This project's goal is to bring subway access to LaGuardia Airport from New York City. The current alternative being investigated extends the existing "N" subway line to LaGuardia Airport. WNB+A, as part of a Consortium comprised of Parsons Transportation Group, URS Greiner, and Federic R. Harris, is responsible for all of the architectural design for this study, as well as the on-airport planning. The design considerations include: station designs and alignment alternatives that would have the least impact on existing airport operations, providing first class level of passenger service, and integration with the functional and aesthetic environment of the airport.
 
   
The $40 million rehabilitation of the Queens Plaza Station focuses on four primary objectives: the need to provide access for the elderly and the disabled to all levels of the station; the need to consolidate the disparate NYCT spaces and service rooms; the need to implement comprehensive rehabilitation of the station finishes and services in conformance to the latest NYCT Design Guidelines; and the need to identify underutilized areas of the mezzanine, passageways, and platforms, to create a more efficient and safe customer environment.
 
 
   
 
Newark Pennsylvania Station, built in 1932, is on the National Register of Historic Places.

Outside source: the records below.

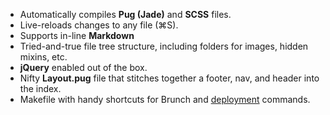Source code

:- Automatically compiles **Pug (Jade)** and **SCSS** files.
- Live-reloads changes to any file (⌘S). 
- Supports in-line **Markdown**
- Tried-and-true file tree structure, including folders for images, hidden mixins, etc.
- **jQuery** enabled out of the box.
- Nifty **Layout.pug** file that stitches together a footer, nav, and header into the index.
- Makefile with handy shortcuts for Brunch and [deployment](https://www.google.com) commands.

It is used by Amtrak Northeast Corridor trains on the Boston-Washington mainline, by New Jersey Transit commuter trains, PATH trains to Journal Square and New York, by Newark Subway, long distance, commuter and local buses, and local taxis. The project encompassed the rehabilitation and restoration of the historic main waiting room and ticket rooms, the rehabilitation of station concourses, installation of escalators to the platforms, restoration of platform waiting areas, the rehabilitation of train shed roof and skylights, facade restoration, and new signage and passenger information systems.
 
   
The East Side Access (ESA) project will be the first step in a long overdue integration of the region's magnificent web of mass transit facilities. It will ease railand pedestrian congestion in New York's Penn Station and will provide direct travel between Long Island and Manhattan's East Side. It will also reduce automobile traffic on the Long Island Expressway and other roads, thereby improving air quality in the region. It is anticipated that overall, 162,000 riders
will travel to and from Grand Central Terminal on an average weekday, and overall daily ridership to and from Penn Station will be approximately 161,000.